In a cross-sectional study, 63 HIV-2 (47 viremic and 16 aviremic), 83 HIV-1, and 26 HIV negative individuals were enrolled from an HIV clinic at Hospital Nacional Simão Mendes in Bissau, Guinea-Bissau. All infected participants were ART naïve.

The aim of the authors was to further understand the importance of HIV-2 RNA levels and immune perturbations in HIV-1 and HIV-2 infection. Indeed, as known, HIV-2 is less pathogenic than HIV-1, and HIV-2 induced immunodeficiency may be different from that caused by HIV-1.

After standardizing for sex, age and CD4+ T cell count, HIV RNA was lower for HIV-2 than for HIV-1 infected patients (p

Flow cytometry was used to analyze T-cells (maturation, activation and regulation) and B-cells (maturation and activation). In adjusted analysis, there was no difference in T-cell maturation between HIV-1 and HIV-2.

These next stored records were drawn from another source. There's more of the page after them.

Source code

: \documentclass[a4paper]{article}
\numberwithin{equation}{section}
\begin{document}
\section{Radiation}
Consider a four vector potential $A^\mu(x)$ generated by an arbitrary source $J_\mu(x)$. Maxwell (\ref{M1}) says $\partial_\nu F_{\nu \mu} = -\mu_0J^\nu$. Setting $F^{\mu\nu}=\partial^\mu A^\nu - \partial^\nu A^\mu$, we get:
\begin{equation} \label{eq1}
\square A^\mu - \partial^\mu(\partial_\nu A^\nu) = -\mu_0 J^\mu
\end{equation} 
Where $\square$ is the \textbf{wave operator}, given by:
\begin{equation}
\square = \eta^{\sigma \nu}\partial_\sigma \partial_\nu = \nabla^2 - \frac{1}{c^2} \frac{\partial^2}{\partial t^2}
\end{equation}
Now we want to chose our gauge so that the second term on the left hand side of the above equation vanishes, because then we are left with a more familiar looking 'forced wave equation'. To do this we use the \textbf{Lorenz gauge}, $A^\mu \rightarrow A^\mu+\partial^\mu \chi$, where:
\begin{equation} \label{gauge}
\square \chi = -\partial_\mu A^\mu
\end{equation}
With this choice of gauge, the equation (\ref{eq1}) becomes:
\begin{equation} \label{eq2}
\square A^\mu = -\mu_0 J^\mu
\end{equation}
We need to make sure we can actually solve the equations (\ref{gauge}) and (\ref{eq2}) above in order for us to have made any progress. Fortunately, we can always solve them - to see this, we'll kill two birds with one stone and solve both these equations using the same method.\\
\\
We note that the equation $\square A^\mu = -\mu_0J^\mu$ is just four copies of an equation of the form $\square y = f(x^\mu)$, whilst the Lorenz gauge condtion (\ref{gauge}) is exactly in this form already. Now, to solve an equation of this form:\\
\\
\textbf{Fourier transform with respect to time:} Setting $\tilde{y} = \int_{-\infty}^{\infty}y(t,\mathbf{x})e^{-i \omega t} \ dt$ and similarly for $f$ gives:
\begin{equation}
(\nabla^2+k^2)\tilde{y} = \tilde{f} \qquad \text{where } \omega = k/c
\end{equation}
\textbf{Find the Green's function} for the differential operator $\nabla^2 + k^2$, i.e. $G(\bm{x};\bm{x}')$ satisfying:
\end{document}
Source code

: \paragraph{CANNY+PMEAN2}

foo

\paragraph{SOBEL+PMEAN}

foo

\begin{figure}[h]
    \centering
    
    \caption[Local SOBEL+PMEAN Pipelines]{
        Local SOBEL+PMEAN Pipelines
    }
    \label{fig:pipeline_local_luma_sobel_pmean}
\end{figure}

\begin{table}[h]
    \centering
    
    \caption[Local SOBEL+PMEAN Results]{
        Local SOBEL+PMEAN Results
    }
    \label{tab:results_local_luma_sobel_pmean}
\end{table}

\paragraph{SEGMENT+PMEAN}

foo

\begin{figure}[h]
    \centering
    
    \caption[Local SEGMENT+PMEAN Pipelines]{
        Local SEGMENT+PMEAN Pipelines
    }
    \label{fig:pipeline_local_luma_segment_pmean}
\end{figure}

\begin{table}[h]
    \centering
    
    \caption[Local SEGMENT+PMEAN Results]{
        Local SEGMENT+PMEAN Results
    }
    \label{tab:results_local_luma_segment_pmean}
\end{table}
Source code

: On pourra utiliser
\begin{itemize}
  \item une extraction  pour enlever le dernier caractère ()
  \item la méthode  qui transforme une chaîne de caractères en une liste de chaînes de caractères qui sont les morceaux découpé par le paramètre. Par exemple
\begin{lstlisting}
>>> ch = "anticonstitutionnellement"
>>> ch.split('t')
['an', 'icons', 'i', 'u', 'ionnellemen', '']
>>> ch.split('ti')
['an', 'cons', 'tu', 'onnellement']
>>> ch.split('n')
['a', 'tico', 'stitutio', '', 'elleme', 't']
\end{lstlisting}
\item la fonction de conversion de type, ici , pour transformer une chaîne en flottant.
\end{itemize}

T-cell regulation (Tregs-profiles) was perturbed in HIV infected patients, but no difference was observed between HIV-1 and HIV-2.

Both HIV types were associated with an increased proportion of T-cells positive for activation markers. Interestingly, HIV-2 infected patients had higher proportions of CD8+CD28+ (p=0.008) and lower levels of CD8+PD-1+ T cells (p=0.001) than HIV-1 infected patients, independently from HIV RNA levels. This may result in more effective CD8+ T-cell responses to better control viral replication and slow CD4+ T cell decline.

Finally, in line with previous studies, the authors reported differences in B-cells. HIV-2 infected patients had a higher proportion of naïve B-cells among patients with CD4+ T-cell count below 350 cells/µL (p=0.001). HIV-1 and HIV-2 had a similarly high proportion of CD21low B-cells.

Although the reasons remain unknown, the lower viral load and the differences of T and B-cell phenotype between HIV types reported in this study may help to explain why HIV-2 has a slower disease progression than HIV-1 infected patients.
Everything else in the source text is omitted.